**What is required**
Beginning with the top line of the listing below, give again every line up to and including the line with "引用来源：[SSH原理与运用"; pictures do not belong in the copy.

**Given information**
• • • • •
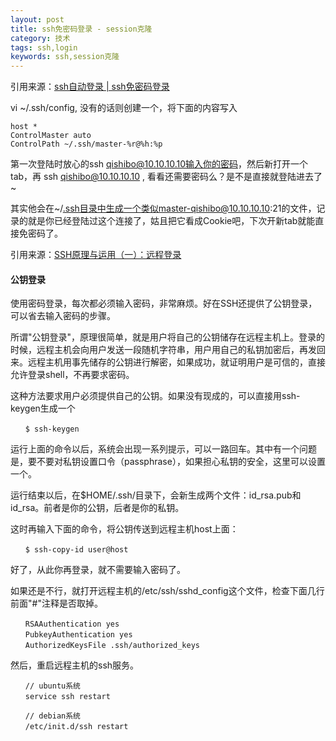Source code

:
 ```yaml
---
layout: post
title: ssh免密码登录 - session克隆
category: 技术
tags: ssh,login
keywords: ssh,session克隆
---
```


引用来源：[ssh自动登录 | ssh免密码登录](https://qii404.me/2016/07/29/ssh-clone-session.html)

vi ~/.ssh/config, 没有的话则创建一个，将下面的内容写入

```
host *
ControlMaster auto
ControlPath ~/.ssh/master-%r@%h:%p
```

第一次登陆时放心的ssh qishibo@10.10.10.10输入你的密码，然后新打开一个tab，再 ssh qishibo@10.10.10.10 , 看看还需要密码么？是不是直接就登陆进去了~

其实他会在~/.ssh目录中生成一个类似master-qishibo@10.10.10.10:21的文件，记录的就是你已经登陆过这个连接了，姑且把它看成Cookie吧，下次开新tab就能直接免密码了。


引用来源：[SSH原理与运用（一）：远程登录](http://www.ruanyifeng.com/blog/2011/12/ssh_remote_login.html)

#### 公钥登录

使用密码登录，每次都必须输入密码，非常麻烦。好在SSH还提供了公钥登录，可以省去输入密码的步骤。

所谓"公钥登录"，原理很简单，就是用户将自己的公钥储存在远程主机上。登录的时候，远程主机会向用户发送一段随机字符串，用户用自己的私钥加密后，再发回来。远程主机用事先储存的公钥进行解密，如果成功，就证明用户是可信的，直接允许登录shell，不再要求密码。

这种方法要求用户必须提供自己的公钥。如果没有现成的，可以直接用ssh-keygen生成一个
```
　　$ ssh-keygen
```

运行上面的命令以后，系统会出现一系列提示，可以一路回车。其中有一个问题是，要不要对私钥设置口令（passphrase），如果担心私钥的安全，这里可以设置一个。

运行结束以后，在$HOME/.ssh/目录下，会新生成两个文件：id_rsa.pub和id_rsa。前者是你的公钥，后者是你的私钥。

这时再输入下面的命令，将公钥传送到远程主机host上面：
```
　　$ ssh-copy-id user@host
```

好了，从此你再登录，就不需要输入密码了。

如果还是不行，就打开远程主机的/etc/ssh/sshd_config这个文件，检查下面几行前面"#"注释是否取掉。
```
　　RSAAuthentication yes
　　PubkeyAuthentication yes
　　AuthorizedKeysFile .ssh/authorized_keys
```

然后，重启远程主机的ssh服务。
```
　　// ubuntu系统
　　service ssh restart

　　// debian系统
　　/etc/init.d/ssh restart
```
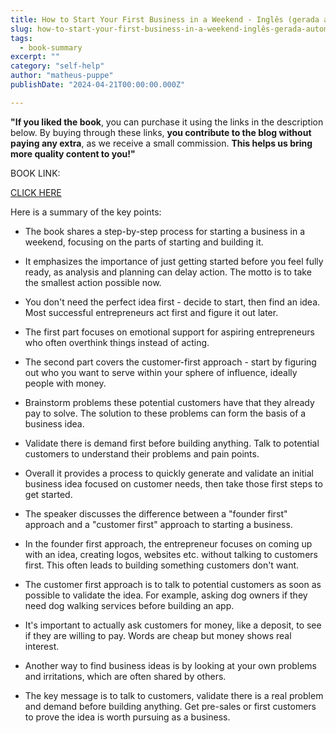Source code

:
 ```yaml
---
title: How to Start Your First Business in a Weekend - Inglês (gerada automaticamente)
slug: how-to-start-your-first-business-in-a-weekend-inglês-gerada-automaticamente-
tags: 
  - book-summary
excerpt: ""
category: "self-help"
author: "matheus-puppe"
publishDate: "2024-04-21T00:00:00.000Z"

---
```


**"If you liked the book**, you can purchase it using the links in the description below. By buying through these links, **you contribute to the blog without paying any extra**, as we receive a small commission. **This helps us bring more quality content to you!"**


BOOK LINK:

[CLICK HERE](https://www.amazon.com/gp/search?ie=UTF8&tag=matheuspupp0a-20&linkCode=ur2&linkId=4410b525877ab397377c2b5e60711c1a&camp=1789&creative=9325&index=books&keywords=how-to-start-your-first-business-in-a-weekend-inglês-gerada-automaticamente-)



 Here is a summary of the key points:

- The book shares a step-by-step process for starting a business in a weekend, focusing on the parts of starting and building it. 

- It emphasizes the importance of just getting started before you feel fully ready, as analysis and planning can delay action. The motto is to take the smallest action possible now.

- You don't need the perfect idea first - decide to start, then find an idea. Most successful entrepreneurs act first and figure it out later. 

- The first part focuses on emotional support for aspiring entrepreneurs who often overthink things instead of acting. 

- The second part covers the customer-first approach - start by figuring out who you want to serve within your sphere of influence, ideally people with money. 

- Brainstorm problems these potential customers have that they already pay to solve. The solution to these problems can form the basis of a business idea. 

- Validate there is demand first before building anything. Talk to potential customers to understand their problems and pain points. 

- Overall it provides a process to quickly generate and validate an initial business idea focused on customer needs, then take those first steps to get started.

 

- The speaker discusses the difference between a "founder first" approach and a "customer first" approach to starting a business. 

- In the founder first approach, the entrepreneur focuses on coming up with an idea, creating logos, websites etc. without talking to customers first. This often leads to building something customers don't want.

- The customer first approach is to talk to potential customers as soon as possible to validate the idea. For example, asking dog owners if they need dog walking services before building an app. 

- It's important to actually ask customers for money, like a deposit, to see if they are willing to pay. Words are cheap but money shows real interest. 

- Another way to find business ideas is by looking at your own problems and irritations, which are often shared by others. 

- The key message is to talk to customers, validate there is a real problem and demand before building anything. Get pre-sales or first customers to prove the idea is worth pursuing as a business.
• • • • •
**Result of the exercise**
Source code

:
 ```yaml
---
layout: post
title: ssh免密码登录 - session克隆
category: 技术
tags: ssh,login
keywords: ssh,session克隆
---
```


引用来源：[ssh自动登录 | ssh免密码登录](https://qii404.me/2016/07/29/ssh-clone-session.html)

vi ~/.ssh/config, 没有的话则创建一个，将下面的内容写入

```
host *
ControlMaster auto
ControlPath ~/.ssh/master-%r@%h:%p
```

第一次登陆时放心的ssh qishibo@10.10.10.10输入你的密码，然后新打开一个tab，再 ssh qishibo@10.10.10.10 , 看看还需要密码么？是不是直接就登陆进去了~

其实他会在~/.ssh目录中生成一个类似master-qishibo@10.10.10.10:21的文件，记录的就是你已经登陆过这个连接了，姑且把它看成Cookie吧，下次开新tab就能直接免密码了。


引用来源：[SSH原理与运用（一）：远程登录](http://www.ruanyifeng.com/blog/2011/12/ssh_remote_login.html)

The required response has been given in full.